Semantic-Phonetic information is also available in the Item inspector script.
If you’re talking about “real radicals” the part that 斤 and 近 share is not a radical for both of them. In 近 the radical is the outside part, called shinnyou. They do share the 斤 element though, and that’s where 近 gets its onyomi from.
It’s worth remembering also that any radical system is arbitrarily tacked on after the fact, not something that the kanji were created with in mind. So sometimes the “real radicals” won’t make much sense either. Just something to keep in mind.
According to author TKC author Hamilton, you can learn the 150 phonetic components about as quickly as you learned hiragana and katakana.

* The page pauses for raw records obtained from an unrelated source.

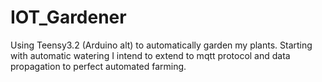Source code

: # IOT_Gardener
Using Teensy3.2 (Arduino alt) to automatically garden my plants. Starting with automatic watering I intend to extend to mqtt protocol and data propagation to perfect automated farming.
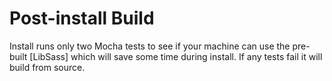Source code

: # Post-install Build

Install runs only two Mocha tests to see if your machine can use the pre-built [LibSass] which will save some time during install. If any tests fail it will build from source.
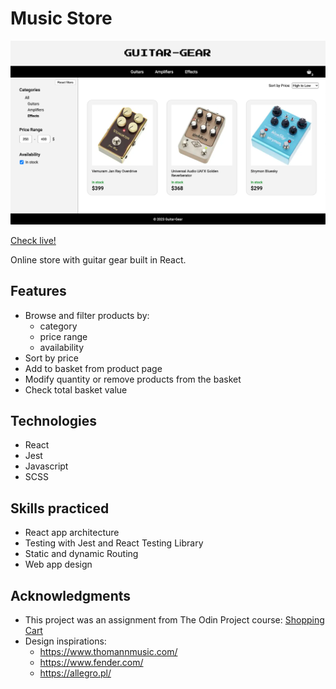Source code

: # Music Store

![interface](./src/img/screenshot.png)

[Check live!](https://mrzadzinski.github.io/music-store/)

Online store with guitar gear built in React.

## Features

- Browse and filter products by:
  - category
  - price range
  - availability
- Sort by price
- Add to basket from product page
- Modify quantity or remove products from the basket
- Check total basket value

## Technologies

- React
- Jest
- Javascript
- SCSS

## Skills practiced

- React app architecture
- Testing with Jest and React Testing Library
- Static and dynamic Routing
- Web app design

## Acknowledgments

- This project was an assignment from The Odin Project course: [Shopping Cart](https://www.theodinproject.com/lessons/node-path-javascript-shopping-cart)
- Design inspirations:
  - https://www.thomannmusic.com/
  - https://www.fender.com/
  - https://allegro.pl/
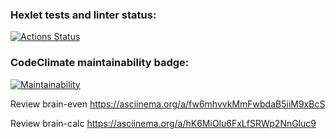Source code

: ### Hexlet tests and linter status:
[![Actions Status](https://github.com/Developer2220/js-starter-project-44/workflows/hexlet-check/badge.svg)](https://github.com/Developer2220/js-starter-project-44/actions)

### CodeClimate maintainability badge:
[![Maintainability](https://api.codeclimate.com/v1/badges/93130a107a9b3d3a5d56/maintainability)](https://codeclimate.com/github/Developer2220/js-starter-project-44/maintainability)


Review brain-even
https://asciinema.org/a/fw6mhvvkMmFwbdaB5iiM9xBcS 

Review brain-calc
https://asciinema.org/a/hK6MiOlu6FxLfSRWp2NnGluc9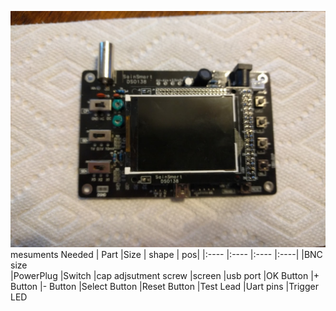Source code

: 

![asdf](top.png  "Here is a pic")
mesuments
Needed
| Part       |Size  | shape | pos| 
|:----       |:---- |:----  |:----|
|BNC size     
|PowerPlug
|Switch
|cap adjsutment screw
|screen
|usb port
|OK Button
|+ Button
|- Button
|Select Button
|Reset Button
|Test Lead
|Uart pins
|Trigger LED


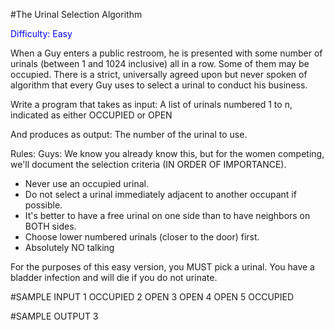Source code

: <!-- RATING: EASY -->
<!-- NAME: URINAL EASY -->
<!-- GENERATOR: generate.pl -->
#The Urinal Selection Algorithm

<font color=blue>Difficulty: Easy</font>

When a Guy enters a public restroom, he is presented with some number of
urinals (between 1 and 1024 inclusive) all in a row.  Some of them may be
occupied.  There is a strict, universally agreed upon but never spoken
of algorithm that every Guy uses to select a urinal to conduct his
business.

Write a program that takes as input:
A list of urinals numbered 1 to n, indicated as either OCCUPIED or OPEN

And produces as output:
The number of the urinal to use.

Rules:
Guys: We know you already know this, but for the women competing, we'll
document the selection criteria (IN ORDER OF IMPORTANCE).

- Never use an occupied urinal.
- Do not select a urinal immediately adjacent to another occupant if possible.
- It's better to have a free urinal on one side than to have neighbors on BOTH sides.
- Choose lower numbered urinals (closer to the door) first.
- Absolutely NO talking

For the purposes of this easy version, you MUST pick a urinal. 
You have a bladder infection and will die if you do not urinate.

#SAMPLE INPUT
	1 OCCUPIED
	2 OPEN
	3 OPEN
	4 OPEN
	5 OCCUPIED

#SAMPLE OUTPUT
	3
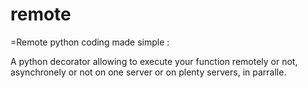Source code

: # remote
=Remote python coding made simple :

A python decorator allowing to execute your function remotely or not, asynchronely or not on one server or  on plenty servers, in parralle.
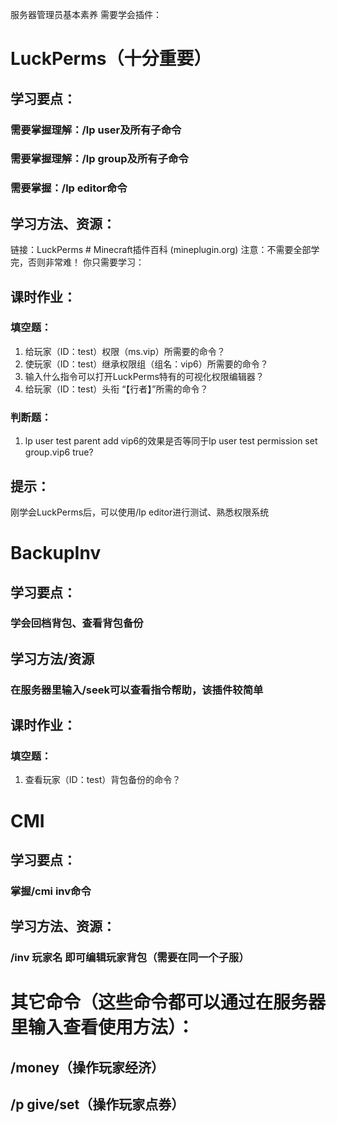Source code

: 服务器管理员基本素养
需要学会插件：
# LuckPerms（十分重要）
## 学习要点：
### 需要掌握理解：/lp user及所有子命令
### 需要掌握理解：/lp group及所有子命令
### 需要掌握：/lp editor命令
## 学习方法、资源：
链接：LuckPerms # Minecraft插件百科 (mineplugin.org)
注意：不需要全部学完，否则非常难！
你只需要学习：
 
## 课时作业：
### 填空题：
1.	给玩家（ID：test）权限（ms.vip）所需要的命令？
2.	使玩家（ID：test）继承权限组（组名：vip6）所需要的命令？
3.	输入什么指令可以打开LuckPerms特有的可视化权限编辑器？
4.	给玩家（ID：test）头衔 “【行者】”所需的命令？
### 判断题：
1.	lp user test parent add vip6的效果是否等同于lp user test permission set group.vip6 true?
## 提示：
刚学会LuckPerms后，可以使用/lp editor进行测试、熟悉权限系统
# BackupInv
## 学习要点：
### 学会回档背包、查看背包备份
## 学习方法/资源
### 在服务器里输入/seek可以查看指令帮助，该插件较简单
## 课时作业：
### 填空题：
1.	查看玩家（ID：test）背包备份的命令？
# CMI
## 学习要点：
### 掌握/cmi inv命令
## 学习方法、资源：
### /inv 玩家名 即可编辑玩家背包（需要在同一个子服）
# 其它命令（这些命令都可以通过在服务器里输入查看使用方法）：
## /money（操作玩家经济）
## /p give/set（操作玩家点券）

You can then use them to guess the readings of new kanji you encounter. The ebook is currently $9.30 on Amazon
This is not guaranteed to work, but in essence… it’s usually the more complicated part. Or the part that takes up more space. It’s also the ‘less common’ part in the sense that you more rarely see it across kanji in the exactly the same location, whereas the bits that function as radicals usually (but not always) appear in exactly the same location and way in every kanji where they’re the radical.
Yeah, actually, ‘the part that takes up more space’ is probably the best way to go about it. It’s far more common for these components to be on the right side of the kanji, but sometimes they’re on the left, and in kanji that are a vertical stack of fairly symmetrical components, it’s usually what’s on the bottom, but again, not always. One last thing to keep in mind is that not all kanji are pictophonetic: it’s probably the most common kanji construction method, but there are another five. I doubt that the six methods are mutually exclusive, but the point is that not all kanji have obvious readings, so you can’t rely on this for everything.
(Source: I speak Chinese, and I’ve found that Japanese is even more consistent about readings when it comes to on’yomi for pictophonetic characters, which is a relief.)
@VegasVed: Oh yeah, one more thing. About ‘real radicals’… see, there’s definitely a ton of names that are common among native speakers, especially teachers and other professionals in the fields of kanji teaching and kanji history – Japanese has one set, and Chinese has another, and not all of them overlap, clearly – but I don’t think there’s an official list even if I wouldn’t be surprised if, say, the Chinese (or Japanese!) ministry of education has made some effort to standardise things. However, part of the problem is that a lot of modern radicals don’t reflect what kanji looked like initially, because there’s been a lot of morphing over time. In some cases, the radicals we see today make no sense, but the radicals that were used initially (in Oracle Bone Script) make perfect sense, but only because they’re completely different from what we see now, because native speakers got confused along the way and adopted new ways of writing the kanji. Kanji are 5000 years old, and a lot has happened in that time.
I think you mean there’s no official list of phonetic components? Apart from the Kanji Code’s one and a few others floating around cyber space…
Google Leo Boiko, Hiroko Townsend…
There definitely IS an official list of radicals. Every Japanese dictionary lists it at the front. When you do the 漢字検定 (kanji kentei - an official kanji test that native Japanese speakers take in school or just to challenge themselves as adults) one of the first things you have to do is learn them.